Carcaño: «Egoísta manipulador y de inteligencia baja»

El asesino confeso de Marta del Castillo, Miguel Carcaño
El asesino confeso de Marta del Castillo, Miguel Carcaño

SEVILLA- «Sin ningún trastorno psicopatológico, de orientación, memoria o similar»; con una inteligencia «normal-baja» que «le dificulta hacer planes a largo plazo»; sin grandes objetivos, ya que se presenta como una persona con «la vida culminada», de «20 años, con casa, novia y trabajo»; «egocéntrico», «con facilidad para las relaciones interpersonales pero siempre en busca de su beneficio»; «sin elevados rasgos de agresividad»; «manipulador y mentiroso». Así es el asesino confeso de Marta del Castillo según los peritos que lo examinaron.

Los expertos que estudiaron, hasta marzo de 2010, la mente del principal implicado en la desaparición y muerte de Marta aseguraron que para nada se trata de «un sociópata o psicópata» e indicaron que Carcaño veía en su hermano –Francisco Javier Delgado, el presunto «cerebro» del crimen, según la familia – a un padre, ya que con el suyo biológico «no tuvo contacto». Hacia la pareja con la que convivió su madre sólo mostraba «una afectividad superficial». «Me hubiera gustado que fuese más mi hermano que mi padre», llegó a asegurar Miguel a los psicólogos que testificaron en la decimosexta jornada del juicio.

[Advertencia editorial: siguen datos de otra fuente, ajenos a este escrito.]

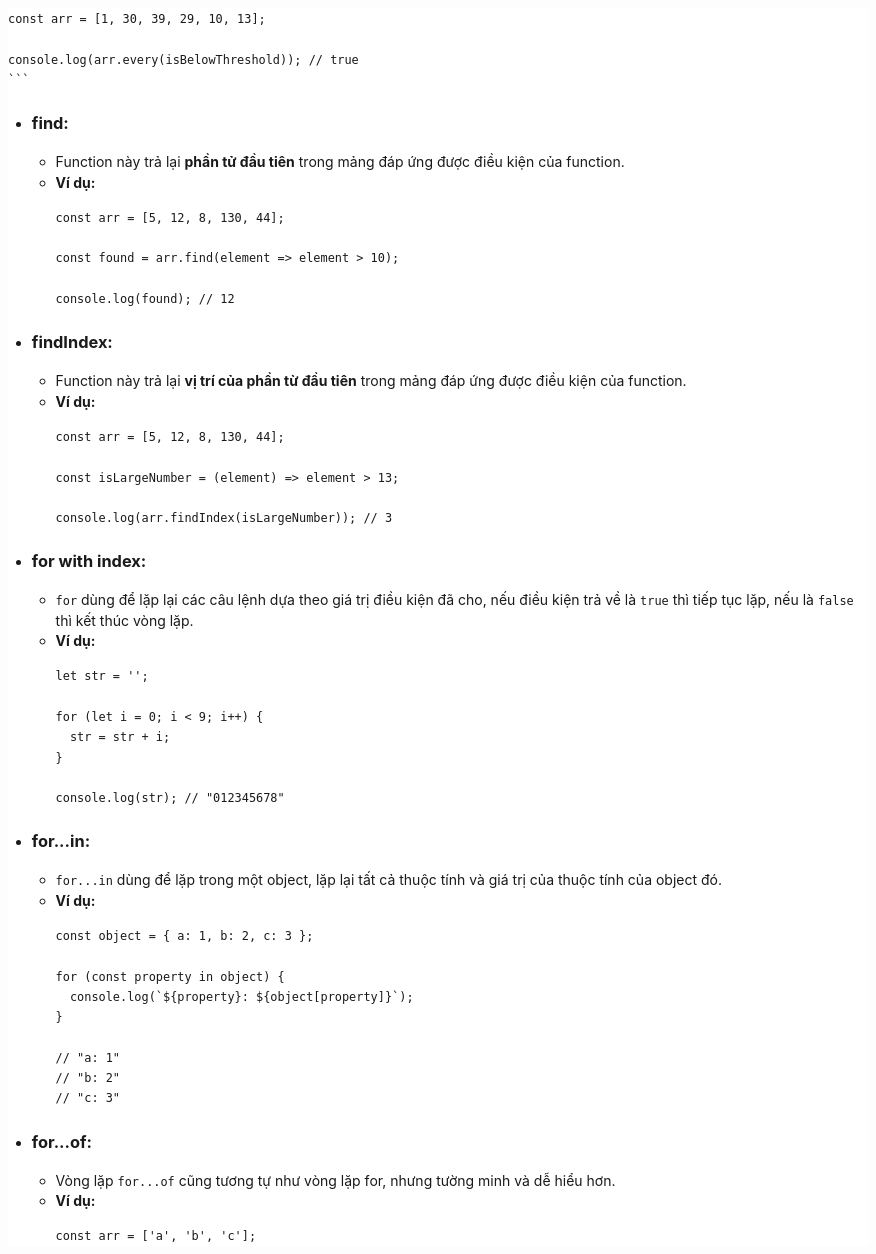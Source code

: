     const arr = [1, 30, 39, 29, 10, 13];

    console.log(arr.every(isBelowThreshold)); // true
    ```
- ### find:
  - Function này trả lại __phần tử đầu tiên__ trong mảng đáp ứng được điều kiện của function.
  - __Ví dụ:__
    ```
    const arr = [5, 12, 8, 130, 44];

    const found = arr.find(element => element > 10);

    console.log(found); // 12
    ```
- ### findIndex:
  - Function này trả lại __vị trí của phần từ đầu tiên__ trong mảng đáp ứng được điều kiện của function.
  - __Ví dụ:__
    ```
    const arr = [5, 12, 8, 130, 44];

    const isLargeNumber = (element) => element > 13;

    console.log(arr.findIndex(isLargeNumber)); // 3
    ``` 
- ### for with index:
  - `for` dùng để lặp lại các câu lệnh dựa theo giá trị điều kiện đã cho, nếu điều kiện trả về là `true` thì tiếp tục lặp, nếu là `false` thì kết thúc vòng lặp.
  - __Ví dụ:__
    ```
    let str = '';

    for (let i = 0; i < 9; i++) {
      str = str + i;
    }

    console.log(str); // "012345678"
    ```
- ### for...in:
  - `for...in` dùng để lặp trong một object, lặp lại tất cả thuộc tính và giá trị của thuộc tính của object đó.
  - __Ví dụ:__
    ```
    const object = { a: 1, b: 2, c: 3 };

    for (const property in object) {
      console.log(`${property}: ${object[property]}`);
    }

    // "a: 1"
    // "b: 2"
    // "c: 3"
    ```
- ### for...of:
  - Vòng lặp `for...of` cũng tương tự như vòng lặp for, nhưng tường minh và dễ hiểu hơn.
  - __Ví dụ:__
    ```
    const arr = ['a', 'b', 'c'];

Los peritos opinaron que el intento de suicidio de Miguel respondió más a un intento de llamar la atención y mostrar su desacuerdo por su próximo cambio de módulo en la cárcel que a una querencia por quitarse la vida.

Los psicólogos que trataron a los padres de Marta, por su parte, señalaron que su duelo puede convertirse en «patológico».

 

Los rasgos del asesino
1. Egocéntrico
Carcaño tiene facilidad para establecer relaciones, pero siempre en beneficio propio.
2. Limitado
Su inteligencia es «normal-baja», sin capacidad para ir más allá del corto plazo.
3. Mentiroso
Su ego manipulador le lleva a contradecirse del inicio al final de sus exámenes psíquicos.